I mean actual financial ruin, hanging, or exile.
The Revolution had no central bank.
No Treasury.
No IRS.
No certainty of tomorrow.
They financed a seven-year war with IOUs that were worth less than the paper they were scribbled on. And people accepted them. Why?
Because belief felt more real than gold.
Let’s breakdown the wealthiest Americans fighting the British:
Washington served without pay.
Hancock knew his signature was a death warrant.
Robert Morris signed promissory notes hoping God would cover them.
Lafayette risked the guillotine.
Haym Salomon died young, penniless, and unpaid.
These were not cushioned careers.
This was existential entrepreneurship.
No heirs. No pensions. No fallback plan.
Just conviction.
Meanwhile today, leaders hold power like it’s a birthright but refuse even the smallest personal risk. Everyone wants authority. Nobody wants consequences.

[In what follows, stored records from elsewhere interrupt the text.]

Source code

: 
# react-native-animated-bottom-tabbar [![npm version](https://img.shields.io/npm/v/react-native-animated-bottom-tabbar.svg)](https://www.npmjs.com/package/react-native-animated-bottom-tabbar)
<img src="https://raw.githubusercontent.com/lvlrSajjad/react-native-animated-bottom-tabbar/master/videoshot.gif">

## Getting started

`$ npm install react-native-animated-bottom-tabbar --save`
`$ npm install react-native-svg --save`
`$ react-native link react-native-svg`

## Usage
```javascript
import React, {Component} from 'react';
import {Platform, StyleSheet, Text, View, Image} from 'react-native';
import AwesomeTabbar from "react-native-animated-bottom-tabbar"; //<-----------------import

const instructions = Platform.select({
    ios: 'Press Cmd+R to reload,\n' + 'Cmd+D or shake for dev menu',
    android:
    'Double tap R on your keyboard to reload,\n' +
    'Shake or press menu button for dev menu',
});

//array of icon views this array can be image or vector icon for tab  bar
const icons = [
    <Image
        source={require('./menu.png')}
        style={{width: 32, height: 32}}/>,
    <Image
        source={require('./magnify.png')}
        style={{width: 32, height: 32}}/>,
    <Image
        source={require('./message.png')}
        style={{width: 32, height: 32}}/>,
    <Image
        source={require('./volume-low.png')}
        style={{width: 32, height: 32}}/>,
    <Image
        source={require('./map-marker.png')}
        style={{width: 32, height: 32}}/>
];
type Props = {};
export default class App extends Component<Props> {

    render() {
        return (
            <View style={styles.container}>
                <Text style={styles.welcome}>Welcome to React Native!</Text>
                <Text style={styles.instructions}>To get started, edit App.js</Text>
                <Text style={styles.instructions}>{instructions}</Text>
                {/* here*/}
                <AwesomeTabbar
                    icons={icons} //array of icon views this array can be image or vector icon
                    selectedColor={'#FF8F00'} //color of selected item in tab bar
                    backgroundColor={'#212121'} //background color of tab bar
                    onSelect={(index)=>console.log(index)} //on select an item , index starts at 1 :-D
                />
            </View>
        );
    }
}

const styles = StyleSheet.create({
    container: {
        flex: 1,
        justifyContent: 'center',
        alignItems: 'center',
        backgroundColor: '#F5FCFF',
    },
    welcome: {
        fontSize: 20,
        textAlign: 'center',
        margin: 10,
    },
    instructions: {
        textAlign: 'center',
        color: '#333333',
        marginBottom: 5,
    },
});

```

It’s power without danger.
Title without sacrifice.
Status without skin in the game.
Which brings us to the one group in America still operating under real consequence:
Investors.
Investing is one of the last places you’re actually forced to grow a pair.
No HR department.
No safety rails.
No bureaucratic insulation.
Just you, your thesis, your capital, and the market’s cold judgment.

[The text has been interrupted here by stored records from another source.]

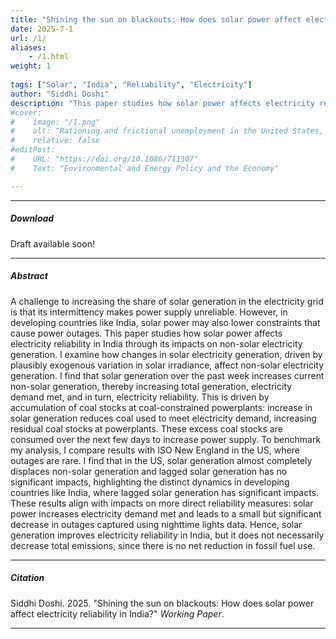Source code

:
 ```yaml
---
title: "Shining the sun on blackouts: How does solar power affect electricity reliability in India?" 
date: 2025-7-1
url: /1/
aliases: 
    - /1.html
weight: 1
  
tags: ["Solar", "India", "Reliability", "Electricity"]
author: "Siddhi Doshi"
description: "This paper studies how solar power affects electricity reliability in India, through its effects on non-solar generation." 
#cover:
#    image: "/1.png"
#    alt: "Rationing and frictional unemployment in the United States, 1964–2009"
#    relative: false
#editPost:
#    URL: "https://doi.org/10.1086/711307"
#    Text: "Environmental and Energy Policy and the Economy"

---
```


---

##### Download

Draft available soon!

---

##### Abstract

A challenge to increasing the share of solar generation in the electricity grid is that its intermittency makes power supply unreliable. However, in developing countries like India, solar power may also lower constraints that cause power outages. This paper studies how solar power affects electricity reliability in India through its impacts on non-solar electricity generation. I examine how changes in solar electricity generation, driven by plausibly exogenous variation in solar irradiance, affect non-solar electricity generation. I find that solar generation over the past week increases current non-solar generation, thereby increasing total generation, electricity demand met, and in turn, electricity reliability. This is driven by accumulation of coal stocks at coal-constrained powerplants: increase in solar generation reduces coal used to meet electricity demand, increasing residual coal stocks at powerplants. These excess coal stocks are consumed over the next few days to increase power supply. To benchmark my analysis, I compare results with ISO New England in the US, where outages are rare. I find that in the US, solar generation almost completely displaces non-solar generation and lagged solar generation has no significant impacts, highlighting the distinct dynamics in developing countries like India, where lagged solar generation has significant impacts. These results align with impacts on more direct reliability measures: solar power increases electricity demand met and leads to a small but significant decrease in outages captured using nighttime lights data. Hence, solar generation improves electricity reliability in India, but it does not necessarily decrease total emissions, since there is no net reduction in fossil fuel use.


---

##### Citation

Siddhi Doshi. 2025. "Shining the sun on blackouts: How does solar power affect electricity reliability in India?" *Working Paper*. 

---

And let’s drop the polite fiction:
For the people stacking and accumulating BTC because … others are doing it … and the big shots on TV are saying to … and Banks have begun offering it…you are doing it with the understanding its safe and secure and…
You’re doing it because you want a 10x. With no downside.
Say it.
Own it.
Admit it.
This is America.
Nobody buys assets hoping to break even.
You can hedge with options.
You can sprinkle bags into penny stocks.
You can diversify yourself into oblivion.
But the strongest hedge in the world is conviction — the ability to say:
“This is the road.
This is the bet less travelled.
This is the thing I’m willing to live with.”
Not because you’re a thrill-seeker.
Not because you enjoy pain.
But because every other option looks worse.
Great investors aren’t degenerates.
They’re not masochists.
They’re people who see an opportunity they believe in…
and they grow a pair big enough to hold through the storm.
Conviction is adulthood in a country that infantilizes everyone.
And here’s the irony:
The Founders would respect that more than anything happening in Washington today.
Because they understood risk.
They understood sacrifice.
They understood betting your life on an idea.
The Revolution wasn’t sustained by greed.
Or land grabs.
Or hypocrisy.
Despite Ken Burns documentary implying this
Greed doesn’t carry you through Valley Forge.
Land claims don’t convince farmers to take worthless paper.
Hypocrisy doesn’t fund a rebellion against the world’s largest empire.
Only belief does that. And a firm conviction that the British are pricks.
America was built on asymmetric bets — the purest form of risk-on courage.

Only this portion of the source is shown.